I think my expectations may have originally been overly high, considering that the book combined many things that I am a big fan of: comparative anatomy and physiology, paleontology, and evolution. What I failed to realise was that this was a fairly short, well-written popular science book, and therefore did not go nearly into the detail that I wanted. Despite Shubin's general skirting of complex details in lieu of making general points, the latter half of the book I found to be highly engaging, as there were a number of fascinating factual gems and I felt he started to feel more comfortable expanding the detail of his discourse, given the basic knowledge set he had introduced in the first half.
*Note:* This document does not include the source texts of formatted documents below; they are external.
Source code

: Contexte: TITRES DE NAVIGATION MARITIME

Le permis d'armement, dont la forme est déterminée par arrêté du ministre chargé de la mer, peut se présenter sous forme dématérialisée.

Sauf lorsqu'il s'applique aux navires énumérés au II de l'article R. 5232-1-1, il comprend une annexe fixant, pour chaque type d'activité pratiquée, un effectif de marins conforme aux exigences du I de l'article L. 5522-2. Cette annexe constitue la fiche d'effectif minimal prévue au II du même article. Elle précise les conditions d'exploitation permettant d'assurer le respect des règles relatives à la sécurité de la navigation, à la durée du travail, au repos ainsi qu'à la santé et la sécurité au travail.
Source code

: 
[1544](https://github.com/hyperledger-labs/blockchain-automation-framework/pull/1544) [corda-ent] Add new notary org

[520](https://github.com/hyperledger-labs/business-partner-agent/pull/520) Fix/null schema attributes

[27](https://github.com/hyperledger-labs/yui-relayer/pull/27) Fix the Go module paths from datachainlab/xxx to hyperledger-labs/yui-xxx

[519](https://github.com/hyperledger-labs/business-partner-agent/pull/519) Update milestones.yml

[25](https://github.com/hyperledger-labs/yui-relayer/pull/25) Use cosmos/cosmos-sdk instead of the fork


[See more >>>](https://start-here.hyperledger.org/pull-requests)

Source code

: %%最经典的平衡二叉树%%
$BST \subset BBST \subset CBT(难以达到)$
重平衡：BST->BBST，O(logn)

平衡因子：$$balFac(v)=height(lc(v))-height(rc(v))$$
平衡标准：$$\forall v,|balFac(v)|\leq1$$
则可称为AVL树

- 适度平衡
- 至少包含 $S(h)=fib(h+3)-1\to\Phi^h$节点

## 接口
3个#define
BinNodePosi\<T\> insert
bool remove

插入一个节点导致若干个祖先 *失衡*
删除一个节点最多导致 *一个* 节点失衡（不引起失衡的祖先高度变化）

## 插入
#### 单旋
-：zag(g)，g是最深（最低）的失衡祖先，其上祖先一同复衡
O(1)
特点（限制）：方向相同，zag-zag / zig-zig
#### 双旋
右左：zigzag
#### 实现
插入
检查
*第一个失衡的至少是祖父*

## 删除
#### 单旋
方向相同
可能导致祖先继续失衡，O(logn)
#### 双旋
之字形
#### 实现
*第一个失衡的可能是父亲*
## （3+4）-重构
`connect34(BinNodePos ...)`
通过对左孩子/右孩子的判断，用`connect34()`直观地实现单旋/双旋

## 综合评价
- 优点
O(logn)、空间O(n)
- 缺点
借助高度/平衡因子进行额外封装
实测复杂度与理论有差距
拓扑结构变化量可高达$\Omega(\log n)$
Thus, my biggest criticism of the book is that it could easily have been longer and more detailed. As it stands, it is a well-written and easily accessible overview of how our bodies are shaped by our evolutionary history. It is interesting, being about a subject that we are all aware of (the human body), with an interesting perspective that not a lot of people acknowledge or think about. I hope every school library gets at least a copy or two, and I think biology teachers would do well to point them out to their students.
Edit: I just wanted to point out that the first half of the book was good too! I simply found the second half engaged me more, but I realise that my initial wording of this post made it seem like that was the only good part of the book.